Ihre Musik halten Kraftklub bewusst einfach. Ob auf lyrischer Ebene oder bei den Gitarrenriffs – mit vergleichsweise einfachen Mitteln findet die Band Anklang und streitet gar nicht erst ab, in ihrem Sound durch Bands wie The Hives, Mando Diao oder Bloc Party beeinflusst worden zu sein. Auch hier zeigt sich wieder die Selbstironie, wenn es im Opener „Eure Mädchen“ heißt „Ihr müsst uns glauben: Wir setzen die Trends / Denn bei uns klauen alle diese schwedischen Bands“. Humor als Mittel zum Erfolg? Nun, das allein ist es nicht, was Kraftklub so herrlich frisch daherkommen lässt.

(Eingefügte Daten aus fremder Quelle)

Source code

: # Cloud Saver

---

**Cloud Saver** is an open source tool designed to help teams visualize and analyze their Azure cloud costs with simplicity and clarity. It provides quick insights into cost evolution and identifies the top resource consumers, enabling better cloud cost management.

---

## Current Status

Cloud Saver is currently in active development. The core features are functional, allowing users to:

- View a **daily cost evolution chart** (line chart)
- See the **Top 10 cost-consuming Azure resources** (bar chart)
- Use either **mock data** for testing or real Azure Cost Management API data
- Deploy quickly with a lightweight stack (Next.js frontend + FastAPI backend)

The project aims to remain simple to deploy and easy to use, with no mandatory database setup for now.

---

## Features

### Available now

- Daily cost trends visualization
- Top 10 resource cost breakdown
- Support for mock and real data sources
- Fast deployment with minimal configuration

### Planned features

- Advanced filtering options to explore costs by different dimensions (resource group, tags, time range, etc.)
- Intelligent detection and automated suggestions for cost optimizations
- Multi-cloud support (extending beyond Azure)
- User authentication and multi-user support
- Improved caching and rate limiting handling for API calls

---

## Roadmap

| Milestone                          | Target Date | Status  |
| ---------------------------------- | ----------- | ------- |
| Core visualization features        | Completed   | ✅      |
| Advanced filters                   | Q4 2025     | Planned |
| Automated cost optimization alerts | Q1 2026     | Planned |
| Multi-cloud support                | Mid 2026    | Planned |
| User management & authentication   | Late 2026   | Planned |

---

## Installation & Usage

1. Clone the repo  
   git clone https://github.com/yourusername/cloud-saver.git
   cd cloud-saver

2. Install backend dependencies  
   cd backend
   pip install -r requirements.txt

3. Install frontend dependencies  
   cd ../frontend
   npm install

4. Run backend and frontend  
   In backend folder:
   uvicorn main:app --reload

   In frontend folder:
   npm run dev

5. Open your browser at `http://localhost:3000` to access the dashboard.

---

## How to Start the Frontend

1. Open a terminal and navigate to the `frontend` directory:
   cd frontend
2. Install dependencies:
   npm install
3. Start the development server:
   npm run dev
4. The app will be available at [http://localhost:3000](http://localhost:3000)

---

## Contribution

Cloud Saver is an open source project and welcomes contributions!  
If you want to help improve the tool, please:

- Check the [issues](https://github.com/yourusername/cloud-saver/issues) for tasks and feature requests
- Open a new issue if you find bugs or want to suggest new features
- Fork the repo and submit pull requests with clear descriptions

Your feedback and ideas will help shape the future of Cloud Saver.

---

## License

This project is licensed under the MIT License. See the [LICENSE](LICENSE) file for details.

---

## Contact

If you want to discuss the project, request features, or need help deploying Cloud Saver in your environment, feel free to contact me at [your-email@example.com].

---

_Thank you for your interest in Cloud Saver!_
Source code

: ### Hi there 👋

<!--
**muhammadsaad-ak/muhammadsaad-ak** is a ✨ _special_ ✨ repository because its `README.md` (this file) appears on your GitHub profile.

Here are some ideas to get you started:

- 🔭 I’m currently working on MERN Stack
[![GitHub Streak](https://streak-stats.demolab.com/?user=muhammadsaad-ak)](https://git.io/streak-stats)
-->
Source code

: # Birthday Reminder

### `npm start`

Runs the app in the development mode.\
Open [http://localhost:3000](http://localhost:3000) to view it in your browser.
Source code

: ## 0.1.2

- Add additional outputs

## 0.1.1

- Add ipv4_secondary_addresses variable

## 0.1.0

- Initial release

Die zweifelsohne nicht perfekten Rap-Skills von Felix Brummer, die ihm von verschiedenen Seiten nicht immer kritikfreie Vergleiche mit K.I.Z. eingebracht haben, verfügen über ihren eigenen Charme. Auch das harmonische Zusammenspiel von Indie-Rock und Rap verleiht der Musik von Kraftklub einen eigenen Charakter. Hat nicht schon Cro einen Sound etabliert, den er selbst als „Raop“ bezeichnet und der den Pop-Appeal allein des Namens wegen nicht von der Hand weisen kann? Wird im Feuilleton mit kritischen Augen auf „Mit K“ geblickt, dann wird eine gewisse Eintönigkeit in der Musik Kraftklubs notiert. Aber auch die simple Instrumentation ist ofmals Kritikpunkt. „Warum irgendein Gitarren-Gegniedel oder sonstige Spielereien mitreinnehmen, nur um fresh zu klingen?“, entgegnet Gitarrist Steffen Israel gegenüber Spiegel Online. Genau, warum eigentlich?
Als wohl entscheidender Faktor für eine zunehmende Popularität ist der Song „Ich will nicht nach Berlin“ auszumachen. Bereits vier Monate vor der Veröffentlichung von „Mit K“ machen Kraftklub mit der musikalischen Karikatur der Hipster-Szene in der Hauptstadt einen entscheidenden Schritt in ihrer Karriere. Eine Hymne, die auch in Berlin Anklang findet. Ein Song, der den Hintergrund hat, dass die fünf Chemnitzer für einen Vertrag bei einem großen Plattenlabel ihre Ost-Heimat gen Brandenburger Tor, Kottbusser Tor und Co hätten verlassen müssen. Doch die Selbstdarstellungen und den Hype des Hypes wegen, denen man in der Großstadt zuhauf begegnet, sind nicht Kraftklubs Sache.
Auf den Boden bleiben, auch eine Charakterstärke von Kraftklub. Sie verstellen sich nicht, die oftmals beschworene Authentizität ist hier noch gegeben. Ob nun eine verflossene Liebe, das Binge Watching diverser Serien oder das Hadern mit dem eigenen Leben (Augenzwinkern inklusive) – die Themen sind nicht die innovativsten, werden aber so unverbraucht performt, dass darüber hinwegzusehen ist. Anders formuliert: Das Gesamtpaket passt bei der selbsternannten „Lieblingsband deiner Lieblingsband“.